The latter is used by Shibboleth in its peristent identifier implementation, and also described in OpenID Connect for generating pairwise Subject Identifiers.

Directed identifiers in WebID

While there exist examples of directed identifiers being used in closed identity systems, there are challenges to adapting them in a broad way to federated sign-in. The privacy goals of this project require that the entire ID token be directed, not just a single identifier field. For instance, the set of OIDC standard Claims mostly contains fields that cannot exist in a token containing only directed identifiers, or else would have to contain random or obfuscated data.

Essential fields

A minimal directed identifier token that could be suitable for most federated sign-in cases would contain a stable identifier (sub) and an email address (email). The verified_email boolean would likely also be a part. The sub can be trivially directed using either of the methods mentioned above. Providing a non-correlatable email address, however, requires an email aliasing or proxying system, and has constraints on its form due to the limitations of a valid email address.

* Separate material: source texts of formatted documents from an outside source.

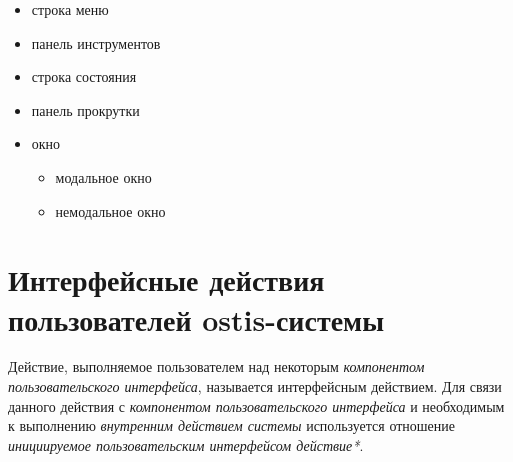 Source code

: \begin{itemize}
\begin{itemize}
\begin{itemize}
			\item строка меню
			\item панель инструментов
			\item строка состояния
			\item панель прокрутки
			\item окно
			\begin{itemize}
				\item модальное окно
				\item немодальное окно
			\end{itemize}
		\end{itemize}
	\end{itemize}
\end{itemize}


\section{Интерфейсные действия пользователей ostis-системы}


Действие, выполняемое пользователем над некоторым \textit{компонентом пользовательского интерфейса}, называется интерфейсным действием. Для связи данного действия с \textit{компонентом пользовательского интерфейса} и необходимым к выполнению \textit{внутренним действием системы} используется отношение \textit{инициируемое пользовательским интерфейсом действие*}.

Unfortunately the phone number field can be used in much of the world as a primary communication channel for RPs to users (via SMS), and does not lend itself to any kind of directedness due to the difficulty in imagining a proxying system. This is an open problem.

Other fields

The remaining OIDC standard Claims have varying levels of value and usefulness in a directed scenario. Some, such as website or picture would have to be omitted or provide a generic non-identifying value. Others, such as birthdate, could conceivably be included even though it provides a degree of correlation. It is possible to imagine an entropy budget that WebID could allow within a single token, outside of which the identifier is no longer considered directed.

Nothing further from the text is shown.